Are you considering alternative data sources?
I'm not aware of alternative methods for retrieving changeset data. Nodes, ways etc. is possible by replication, but not the changeset itself AFAIK.
What do you mean by "the changeset itself" exactly? Which API call does that refer to, as of now?
For changeset metadata, I mentioned the respective replication stream in the other issue: https://github.com/MichaelVL/osm-analytic-tracker/issues/22#issuecomment-441428771
The tracker have been updated to fetch the metadata from the changeset replication stream.
The changeset content is currently fetched from the API, url /api/0.6/changeset
Ok, I think the main issue here is,that changesets are not atomic, e.g. as long as the changeset is open, you can upload changes to the same changeset as often as you can (up to 10'000 changes, with 1 hour max. idle time, and a total changeset lifetime of 24 hours). Every time you upload some changes, those will appear in the minutely diff. Details for one changeset could potentially span a number of minutely diff files then.
That is correct. The analyser fetches the complete changeset when it becomes closed and then displays the content. Collecting the content of a changeset over all the minutely diffs does not seem like an attractive approach and could also mean that some changes are lost if not all minutely diffs are processed.
Comparing this approach with e.g. how OSMCHa's backend is implemented (https://www.openstreetmap.org/user/geohacker/diary/40846), they're basically creating some augmented diff for each changeset based on the information in the minutely diff. Those files are updated, if subsequent minutely diff files include additional changes for existing changesets. Even though the changeset hasn't been closed yet, they're already storing per-changeset information locally.

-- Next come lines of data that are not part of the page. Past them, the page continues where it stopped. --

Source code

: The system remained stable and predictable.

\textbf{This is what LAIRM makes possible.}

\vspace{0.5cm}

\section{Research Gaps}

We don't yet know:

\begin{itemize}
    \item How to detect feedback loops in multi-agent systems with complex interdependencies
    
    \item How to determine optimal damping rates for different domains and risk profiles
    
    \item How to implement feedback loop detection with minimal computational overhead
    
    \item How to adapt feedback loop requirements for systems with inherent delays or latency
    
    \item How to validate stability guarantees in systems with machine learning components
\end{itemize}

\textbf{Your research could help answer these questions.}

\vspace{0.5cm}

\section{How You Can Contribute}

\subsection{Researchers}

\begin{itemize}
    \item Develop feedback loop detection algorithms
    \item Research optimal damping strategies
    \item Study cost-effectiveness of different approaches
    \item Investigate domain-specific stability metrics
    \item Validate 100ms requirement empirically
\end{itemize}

I believe that's probably the only reasonable approach based on minutely diffs. Of course, you need to closely monitor that no minutely diffs are skipped.
What are the chances of osm.expandable.dk resuming service? Are you in contact with the osm server admins?

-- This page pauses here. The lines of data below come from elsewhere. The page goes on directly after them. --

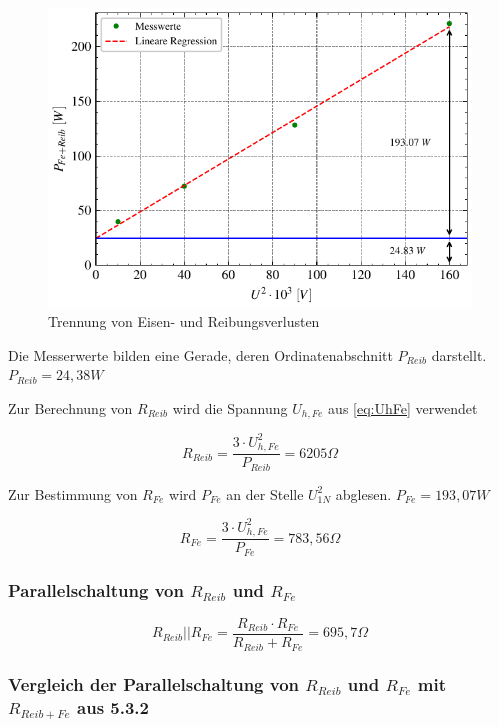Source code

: \documentclass[conference]{IEEEtran}
\begin{document}
\begin{figure}[htbp]
    \centering
    \includegraphics[width=\columnwidth]{./figures/trennung_eisen_reib.pdf}
    \caption{Trennung von Eisen- und Reibungsverlusten}
    \label{fig:trennung_von_eisen_reib}
\end{figure}

Die Messerwerte bilden eine Gerade, deren Ordinatenabschnitt $P_{Reib}$
darstellt. $P_{Reib} = 24,38 \si{W}$

Zur Berechnung von $R_{Reib}$ wird die Spannung $U_{h, Fe}$ aus {\ref{eq:UhFe}}
verwendet

\begin{equation}
    R_{Reib} = \dfrac{3\cdot U_{h, Fe}^{2}}{ P_{Reib} } = 6205 \Omega
\end{equation}

Zur Bestimmung von $R_{Fe}$ wird $P_{Fe}$ an der Stelle $U_{1N}^{2}$ abglesen.
$P_{Fe} = 193,07 \si{W}$

\begin{equation}
    R_{Fe} = \dfrac{3\cdot U_{h,Fe}^{2}}{ P_{Fe} } = 783,56 \Omega
\end{equation}


\subsubsection{Parallelschaltung von $R_{Reib}$ und $R_{Fe}$ }

\begin{equation}
    R_{Reib}||R_{Fe} = \dfrac{ R_{Reib} \cdot R_{Fe}}{R_{Reib} + R_{Fe}} = 695,7 \Omega
\end{equation}


\subsubsection{Vergleich der Parallelschaltung von $R_{Reib}$ und $R_{Fe}$ mit $R_{Reib+Fe}$ aus 5.3.2}
\end{document}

The changeset content is currently fetched from the API, url /api/0.6/changeset
And to get tag changes and geometries for the visual diff, you need to additionally request the old version for all modified and deleted objects in the changeset and missing way nodes, etc.

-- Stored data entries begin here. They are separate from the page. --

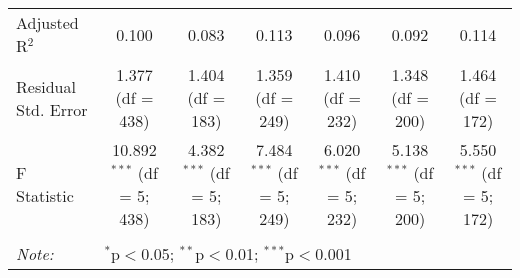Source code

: \begin{table}[H]
\begin{tabular}{@{\extracolsep{5pt}}lcccccc}
Adjusted R$^{2}$ & 0.100 & 0.083 & 0.113 & 0.096 & 0.092 & 0.114 \\ 
Residual Std. Error & 1.377 (df = 438) & 1.404 (df = 183) & 1.359 (df = 249) & 1.410 (df = 232) & 1.348 (df = 200) & 1.464 (df = 172) \\ 
F Statistic & 10.892$^{***}$ (df = 5; 438) & 4.382$^{***}$ (df = 5; 183) & 7.484$^{***}$ (df = 5; 249) & 6.020$^{***}$ (df = 5; 232) & 5.138$^{***}$ (df = 5; 200) & 5.550$^{***}$ (df = 5; 172) \\ 
\hline 
\hline \\[-1.8ex] 
\textit{Note:}  & \multicolumn{6}{l}{$^{*}$p$<$0.05; $^{**}$p$<$0.01; $^{***}$p$<$0.001} \\ 
\end{tabular} 
\end{table}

You might be aware and already using it, but one possible short-term optimization could be requesting previous versions in batches using Multi fetch with version numbers, which were added in 2017.
Another option might be the cached changeset JSON diffs from the OSMCha setup that mmd already mentioned (given permission and still keeping a fallback when not available), e.g.: https://s3.amazonaws.com/mapbox/real-changesets/production/65725302.json
I deliberately avoided using the OSM API with achavi, besides the changeset meta data call. But Overpass adiff has it's limitations (also the OSMCha diffs) and I'm still thinking about what would be needed to get around them - mmd has made some suggestions - or potential alternatives like setting up an own OSM API database or other full history databases like AWS Athena or OSHDB.
So my intention is to share ideas and maybe find a common solution for tools like the Analytic Difference Engine, OSMCha and achavi (and perhaps openstreetmap.org as well). Still planning to do a more detailed roundup.
Since some time your application running on host osm.expandable.dk appears in the top ranks in terms of number of total requests for osm.org. As an example, for September 2018, that's about 4 mio. hits. For an application analyzing changes in Denmark I find this a bit unexpected.
I'm not sure if you're aware of this situation. Maybe this would be a good opportunity to check for some hidden bugs. In addition there might be some potential to pull some of the information from other sources, like planet.osm.org minutely diffs (no I haven't looked at all in your code, this is just guessing).